2. Named Movement Vocabulary
Both define a lexicon of gestures with names, body requirements, and status tracking.
Set A (`04-generative-output/motion-lexicon.md`): 20 gestures (Arm Sweep, Torso Twist, Jump Peak,
Contraction, etc.), 8 emotion archetypes (Tension, Release, Float, Ground, etc.), each with SAN output
routing implications.
Set B (`04-gesture-library/movement-lexicon.md`): `left_hand_raise_play`, `airdeck_platter_scratch_left`,
`airdeck_safe_stop`, etc. — each with phrase name, family, body parts, zone, motion type, command, and
promotion status.
The vocabularies are different (musical emotion vs. DJ command) but the architecture is the same: named
phrases, structured requirements, trackable status.

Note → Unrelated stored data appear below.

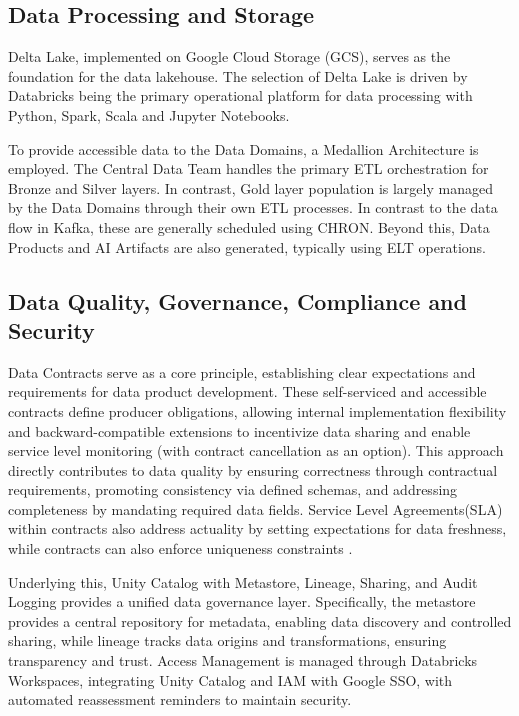 \subsection{Data Processing and Storage}
Delta Lake, implemented on Google Cloud Storage (GCS), serves as the foundation for the data lakehouse. The selection of Delta Lake is driven by Databricks being the primary operational platform for data processing with Python, Spark, Scala and Jupyter Notebooks.

To provide accessible data to the Data Domains, a Medallion Architecture is employed. The Central Data Team handles the primary ETL orchestration for Bronze and Silver layers. In contrast, Gold layer population is largely managed by the Data Domains through their own ETL processes. In contrast to the data flow in Kafka, these are generally scheduled using CHRON. Beyond this, Data Products and AI Artifacts are also generated, typically using ELT operations.

\subsection{Data Quality, Governance, Compliance and Security}
Data Contracts serve as a core principle, establishing clear expectations and requirements for data product development. These self-serviced and accessible contracts define producer obligations, allowing internal implementation flexibility and backward-compatible extensions to incentivize data sharing and enable service level monitoring (with contract cancellation as an option). This approach directly contributes to data quality by ensuring correctness through contractual requirements, promoting consistency via defined schemas, and addressing completeness by mandating required data fields. Service Level Agreements(SLA) within contracts also address actuality by setting expectations for data freshness, while contracts can also enforce uniqueness constraints \parencite{datamesh_governance}.

Underlying this, Unity Catalog with Metastore, Lineage, Sharing, and Audit Logging provides a unified data governance layer. Specifically, the metastore provides a central repository for metadata, enabling data discovery and controlled sharing, while lineage tracks data origins and transformations, ensuring transparency and trust. Access Management is managed through Databricks Workspaces, integrating Unity Catalog and IAM with Google SSO, with automated reassessment reminders to maintain security.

3. NKo as Notation and Memory, Not Live Control
Both sets arrive at the same NKo position despite approaching from different angles.
Set A (`07-nko-synthesis/overview.md`, `maoe-routing.md`): NKo CTC routing (MAOE) is a V6+ future
direction. The live control loop today uses FuseMoE, not MAOE-NKo.
Set B (`07-nko-computational-language/body-inscriptions.md`): "Do not force NKO into the live control
loop yet. The first job is to make the motion language stable. NKO should enter as the durable notation
layer after the gesture schema is reliable."
Agreement: NKo provides naming, inscription, and cultural memory for movement phrases. It enters the
architecture after the gesture vocabulary is stable — not before.
4. Failed Captures Are Useful Data
Set A (`05-training-and-learning/data-capture.md`): Training captures include mis-fires, still periods,
and every session frame without filtering.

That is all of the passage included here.